O tempo está frio e você com os seus pés descalços caminha
num chão cheio de pedrinhas que magoa os seus pés. Vai andando e sentindo a
frieza na sua pele. Sua roupa parece até que está úmida. Mas a sua alma sente
as energias do ambiente. Você caminha nem sabe mesmo, pra aonde vai. Você
procura por si e não acha. Sente uma palpitação de tanto esperar que alguma
coisa boa aconteça no seu coração. As pessoas não estão lá por onde você anda.
A pouca luz lhe dá a sensação de que ninguém está lhe vendo.

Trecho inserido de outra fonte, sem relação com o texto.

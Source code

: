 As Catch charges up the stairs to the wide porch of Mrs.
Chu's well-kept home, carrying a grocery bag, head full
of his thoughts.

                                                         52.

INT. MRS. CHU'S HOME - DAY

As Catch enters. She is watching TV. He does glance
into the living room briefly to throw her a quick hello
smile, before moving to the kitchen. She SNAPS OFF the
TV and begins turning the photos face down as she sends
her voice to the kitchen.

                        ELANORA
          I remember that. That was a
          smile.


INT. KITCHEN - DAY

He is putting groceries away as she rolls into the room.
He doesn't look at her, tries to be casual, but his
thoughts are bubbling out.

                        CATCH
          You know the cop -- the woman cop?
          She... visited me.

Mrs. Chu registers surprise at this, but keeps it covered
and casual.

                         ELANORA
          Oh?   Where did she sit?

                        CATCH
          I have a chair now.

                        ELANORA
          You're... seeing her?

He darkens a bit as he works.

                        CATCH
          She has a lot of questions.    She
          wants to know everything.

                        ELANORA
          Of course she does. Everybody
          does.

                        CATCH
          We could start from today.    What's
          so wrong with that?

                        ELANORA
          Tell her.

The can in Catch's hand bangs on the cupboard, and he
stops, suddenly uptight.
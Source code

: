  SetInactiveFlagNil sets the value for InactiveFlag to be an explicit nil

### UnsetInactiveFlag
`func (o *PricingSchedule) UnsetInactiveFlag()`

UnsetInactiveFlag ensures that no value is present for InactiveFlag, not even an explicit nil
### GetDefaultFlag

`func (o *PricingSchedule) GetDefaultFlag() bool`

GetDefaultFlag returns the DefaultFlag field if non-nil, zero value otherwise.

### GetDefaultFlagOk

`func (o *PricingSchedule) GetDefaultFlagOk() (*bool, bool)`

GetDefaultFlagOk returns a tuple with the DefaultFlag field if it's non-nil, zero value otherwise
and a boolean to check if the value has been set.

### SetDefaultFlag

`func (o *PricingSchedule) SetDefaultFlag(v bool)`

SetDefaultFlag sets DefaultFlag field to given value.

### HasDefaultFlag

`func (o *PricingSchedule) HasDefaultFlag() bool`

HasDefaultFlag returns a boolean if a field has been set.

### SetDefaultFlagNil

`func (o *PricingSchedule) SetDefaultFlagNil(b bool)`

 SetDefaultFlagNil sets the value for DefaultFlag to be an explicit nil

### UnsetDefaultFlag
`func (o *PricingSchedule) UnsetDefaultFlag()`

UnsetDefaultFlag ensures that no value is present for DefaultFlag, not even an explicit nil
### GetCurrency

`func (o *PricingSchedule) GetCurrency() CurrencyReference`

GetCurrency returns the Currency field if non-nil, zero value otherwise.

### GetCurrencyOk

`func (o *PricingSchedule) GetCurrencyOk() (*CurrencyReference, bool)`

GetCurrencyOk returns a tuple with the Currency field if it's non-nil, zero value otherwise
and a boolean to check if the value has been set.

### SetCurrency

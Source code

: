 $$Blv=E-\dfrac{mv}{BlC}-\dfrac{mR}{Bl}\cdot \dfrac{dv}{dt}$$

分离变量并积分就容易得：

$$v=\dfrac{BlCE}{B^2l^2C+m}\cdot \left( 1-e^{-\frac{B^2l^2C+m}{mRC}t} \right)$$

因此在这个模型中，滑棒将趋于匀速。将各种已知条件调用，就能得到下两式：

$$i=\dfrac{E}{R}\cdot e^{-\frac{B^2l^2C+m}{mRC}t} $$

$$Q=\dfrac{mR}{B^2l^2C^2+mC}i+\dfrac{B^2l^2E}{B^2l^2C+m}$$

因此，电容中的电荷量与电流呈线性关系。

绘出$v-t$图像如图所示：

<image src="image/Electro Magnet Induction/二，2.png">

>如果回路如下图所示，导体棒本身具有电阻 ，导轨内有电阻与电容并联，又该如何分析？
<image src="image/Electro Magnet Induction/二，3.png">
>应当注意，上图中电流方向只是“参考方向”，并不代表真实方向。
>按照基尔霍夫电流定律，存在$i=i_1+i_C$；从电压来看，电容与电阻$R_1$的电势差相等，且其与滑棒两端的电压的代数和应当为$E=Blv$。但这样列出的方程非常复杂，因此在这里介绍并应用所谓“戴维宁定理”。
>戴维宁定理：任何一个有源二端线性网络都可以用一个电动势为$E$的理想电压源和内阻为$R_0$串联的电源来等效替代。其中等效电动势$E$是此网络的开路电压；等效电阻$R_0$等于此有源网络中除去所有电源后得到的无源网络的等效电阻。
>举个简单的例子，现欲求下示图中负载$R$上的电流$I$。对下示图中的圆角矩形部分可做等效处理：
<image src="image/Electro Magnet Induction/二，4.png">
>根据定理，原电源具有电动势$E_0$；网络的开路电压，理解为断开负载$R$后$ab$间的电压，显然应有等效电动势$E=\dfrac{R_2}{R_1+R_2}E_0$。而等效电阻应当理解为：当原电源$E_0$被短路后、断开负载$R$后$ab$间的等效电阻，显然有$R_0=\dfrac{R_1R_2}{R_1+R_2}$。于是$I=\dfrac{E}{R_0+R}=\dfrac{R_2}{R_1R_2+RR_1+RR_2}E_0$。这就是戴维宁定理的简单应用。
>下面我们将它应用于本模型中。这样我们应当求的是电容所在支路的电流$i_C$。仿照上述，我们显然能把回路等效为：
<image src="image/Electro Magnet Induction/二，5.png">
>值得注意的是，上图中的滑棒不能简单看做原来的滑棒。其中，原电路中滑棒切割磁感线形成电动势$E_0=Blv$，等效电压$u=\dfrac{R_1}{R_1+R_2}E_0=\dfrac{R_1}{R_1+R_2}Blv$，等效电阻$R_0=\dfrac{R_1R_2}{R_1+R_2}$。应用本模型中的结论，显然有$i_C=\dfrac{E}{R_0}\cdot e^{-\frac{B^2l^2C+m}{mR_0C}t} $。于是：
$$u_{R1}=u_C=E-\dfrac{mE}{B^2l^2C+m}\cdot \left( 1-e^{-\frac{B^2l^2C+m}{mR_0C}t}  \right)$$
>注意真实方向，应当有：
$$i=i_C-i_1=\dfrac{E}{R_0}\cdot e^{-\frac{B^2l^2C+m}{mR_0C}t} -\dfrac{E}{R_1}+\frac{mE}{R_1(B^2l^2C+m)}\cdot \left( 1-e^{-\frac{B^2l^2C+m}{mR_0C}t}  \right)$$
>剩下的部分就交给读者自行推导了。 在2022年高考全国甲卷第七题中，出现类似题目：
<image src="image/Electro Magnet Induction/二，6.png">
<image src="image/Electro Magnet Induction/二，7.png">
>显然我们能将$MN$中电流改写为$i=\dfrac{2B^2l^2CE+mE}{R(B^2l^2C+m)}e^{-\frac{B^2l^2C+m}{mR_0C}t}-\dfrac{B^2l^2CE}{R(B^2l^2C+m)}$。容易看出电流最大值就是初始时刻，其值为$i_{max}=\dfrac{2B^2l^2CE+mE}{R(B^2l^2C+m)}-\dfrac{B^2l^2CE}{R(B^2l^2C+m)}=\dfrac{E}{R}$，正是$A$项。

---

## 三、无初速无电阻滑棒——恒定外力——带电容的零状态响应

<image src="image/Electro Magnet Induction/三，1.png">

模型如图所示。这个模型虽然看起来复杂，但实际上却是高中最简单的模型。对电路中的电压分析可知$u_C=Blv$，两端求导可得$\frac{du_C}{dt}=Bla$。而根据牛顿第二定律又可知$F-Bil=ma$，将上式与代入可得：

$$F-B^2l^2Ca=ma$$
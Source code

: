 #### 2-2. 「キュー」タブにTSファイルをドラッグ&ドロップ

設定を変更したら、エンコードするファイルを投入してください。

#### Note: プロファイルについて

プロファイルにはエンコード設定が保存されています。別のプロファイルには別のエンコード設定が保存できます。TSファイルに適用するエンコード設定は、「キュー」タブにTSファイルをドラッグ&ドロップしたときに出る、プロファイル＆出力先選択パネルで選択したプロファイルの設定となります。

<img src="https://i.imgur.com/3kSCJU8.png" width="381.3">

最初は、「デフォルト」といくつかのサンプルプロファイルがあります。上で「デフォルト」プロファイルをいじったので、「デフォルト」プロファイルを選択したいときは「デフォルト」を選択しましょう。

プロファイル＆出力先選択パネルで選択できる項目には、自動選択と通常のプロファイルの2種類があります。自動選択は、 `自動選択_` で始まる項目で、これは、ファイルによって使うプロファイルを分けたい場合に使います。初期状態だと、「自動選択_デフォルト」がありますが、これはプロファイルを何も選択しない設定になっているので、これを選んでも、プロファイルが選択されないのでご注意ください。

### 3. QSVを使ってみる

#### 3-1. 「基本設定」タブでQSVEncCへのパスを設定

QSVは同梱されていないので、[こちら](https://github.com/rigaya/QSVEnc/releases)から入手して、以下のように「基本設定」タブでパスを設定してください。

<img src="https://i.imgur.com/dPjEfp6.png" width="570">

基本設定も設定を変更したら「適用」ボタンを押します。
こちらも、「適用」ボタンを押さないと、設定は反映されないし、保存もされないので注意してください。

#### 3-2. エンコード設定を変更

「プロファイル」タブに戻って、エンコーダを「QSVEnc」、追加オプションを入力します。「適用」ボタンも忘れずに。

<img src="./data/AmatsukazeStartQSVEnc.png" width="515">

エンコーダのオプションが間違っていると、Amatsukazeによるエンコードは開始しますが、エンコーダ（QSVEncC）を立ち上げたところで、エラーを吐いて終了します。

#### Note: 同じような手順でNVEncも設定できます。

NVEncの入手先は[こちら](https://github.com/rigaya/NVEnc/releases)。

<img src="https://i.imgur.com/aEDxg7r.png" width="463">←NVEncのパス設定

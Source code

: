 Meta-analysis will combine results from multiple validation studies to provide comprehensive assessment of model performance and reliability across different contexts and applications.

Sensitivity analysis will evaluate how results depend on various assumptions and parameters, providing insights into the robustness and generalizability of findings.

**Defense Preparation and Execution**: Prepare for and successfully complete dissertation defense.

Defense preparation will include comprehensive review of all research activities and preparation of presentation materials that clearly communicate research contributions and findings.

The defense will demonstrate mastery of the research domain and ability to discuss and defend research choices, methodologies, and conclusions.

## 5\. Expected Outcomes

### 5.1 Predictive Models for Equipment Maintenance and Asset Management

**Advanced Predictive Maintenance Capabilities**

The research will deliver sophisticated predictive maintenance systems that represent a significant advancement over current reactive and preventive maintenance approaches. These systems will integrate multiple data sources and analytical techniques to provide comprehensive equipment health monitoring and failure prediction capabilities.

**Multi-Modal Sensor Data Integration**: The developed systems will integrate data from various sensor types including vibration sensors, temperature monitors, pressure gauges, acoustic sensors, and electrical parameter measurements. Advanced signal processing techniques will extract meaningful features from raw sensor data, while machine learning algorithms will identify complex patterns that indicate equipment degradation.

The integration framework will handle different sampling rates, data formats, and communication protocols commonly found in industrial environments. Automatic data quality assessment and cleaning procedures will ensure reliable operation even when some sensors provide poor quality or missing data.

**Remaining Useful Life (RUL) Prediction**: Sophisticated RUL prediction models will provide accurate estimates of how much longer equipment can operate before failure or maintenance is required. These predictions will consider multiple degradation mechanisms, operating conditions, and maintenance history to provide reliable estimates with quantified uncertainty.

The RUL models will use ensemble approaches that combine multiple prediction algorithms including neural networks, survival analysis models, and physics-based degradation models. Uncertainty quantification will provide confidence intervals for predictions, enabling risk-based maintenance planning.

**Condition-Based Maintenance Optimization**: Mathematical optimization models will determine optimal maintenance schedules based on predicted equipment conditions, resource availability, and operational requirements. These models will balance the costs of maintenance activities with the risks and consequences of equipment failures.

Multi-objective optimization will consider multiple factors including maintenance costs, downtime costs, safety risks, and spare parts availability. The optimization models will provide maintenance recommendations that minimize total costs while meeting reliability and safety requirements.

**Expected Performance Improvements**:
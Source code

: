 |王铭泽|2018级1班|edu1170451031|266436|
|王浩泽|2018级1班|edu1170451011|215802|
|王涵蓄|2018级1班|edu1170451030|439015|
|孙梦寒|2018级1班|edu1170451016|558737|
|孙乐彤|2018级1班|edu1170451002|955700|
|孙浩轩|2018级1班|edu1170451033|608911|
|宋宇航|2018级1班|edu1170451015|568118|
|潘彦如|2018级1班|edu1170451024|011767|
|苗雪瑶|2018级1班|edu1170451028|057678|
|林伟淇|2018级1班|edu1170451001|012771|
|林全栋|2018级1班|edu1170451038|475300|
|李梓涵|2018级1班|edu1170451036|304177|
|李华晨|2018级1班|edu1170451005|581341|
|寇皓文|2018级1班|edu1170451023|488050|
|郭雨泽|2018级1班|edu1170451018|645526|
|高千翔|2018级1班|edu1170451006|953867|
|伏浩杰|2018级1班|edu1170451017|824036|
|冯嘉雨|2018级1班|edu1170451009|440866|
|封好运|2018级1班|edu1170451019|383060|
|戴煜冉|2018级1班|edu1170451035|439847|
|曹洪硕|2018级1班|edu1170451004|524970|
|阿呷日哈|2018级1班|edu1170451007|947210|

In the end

Mas você escuta algum sussurro vindo de algum lugar. Quem sabe? Pode ser até a
sua respiração. Ninguém se importa com você, pois você não tem nada a oferecer
a não ser a sua palavra.
Suas ideias são muito difíceis de serem compreendidas. Você
tem medo de se tornar ridículo somente por pensar diferente. Mas todos estão
ali, lhe esperando que você saia desse caminho escuro, ou com pouca luz, para
ficarem parados some olhando para a sua
alma.
Você não acredita em mais nada do que falam para você. Pois
o seu sofrimento o fez tornar-se indiferente para os valores constituídos pela
sociedade em que você vive. Mas não tem importância, você caminha e sente as
pedrinhas machucarem os seus pés.
Se as pessoas mandarem calçar sandálias, você irá rir da
importância que elas dão as sandálias. Você já não as calça mais porque elas
não lhe servem para caminhar. Apenas fazem barulho. Outras têm pena de você
porque acham que você não conseguiu o que queria da vida. Não sabem que o seu
sonho acabou também.
Você acreditou muito que sonhar com uma realidade que estava
no futuro poderia ser resgatada para um presente que nunca existiu. Você
confiou mais nos outros do que em você. Mas não tem importância. Ainda tem
muita estrada para se caminhar. E é bom que seja na penumbra e no silêncio.
Pois assim não vão saber aonde você vai chegar. Você pode ter ainda muito
tempo. Mas se não tiver, não tem importância. Vá caminhando e seguindo os seus
próprios passos. Quem sabe? Podem ter outros passos iguais aos seus. Mas se não
tiver continue. Você é único pra você mesmo. Não espere que alguém ande por
você.
Assim você não vai poder sentir as pedrinhas doerem nos seus
pés. Elas querem dizer alguma coisa. Você precisa, você precisa. Mas não estire
a mão. Podem cortá-la por acharem que você está querendo tudo aquilo que elas
querem também.
Vá andando, continue, lá fora da escuridão tem uma luz que
não tem nome, não tem sentido, não tem dimensão e é muito difícil de ser
compreendida porque todos querem dá um nome e criar uma fisionomia para que lhe
faça medo ou lhe cause tristeza. Mas essa é a sua luz, é você.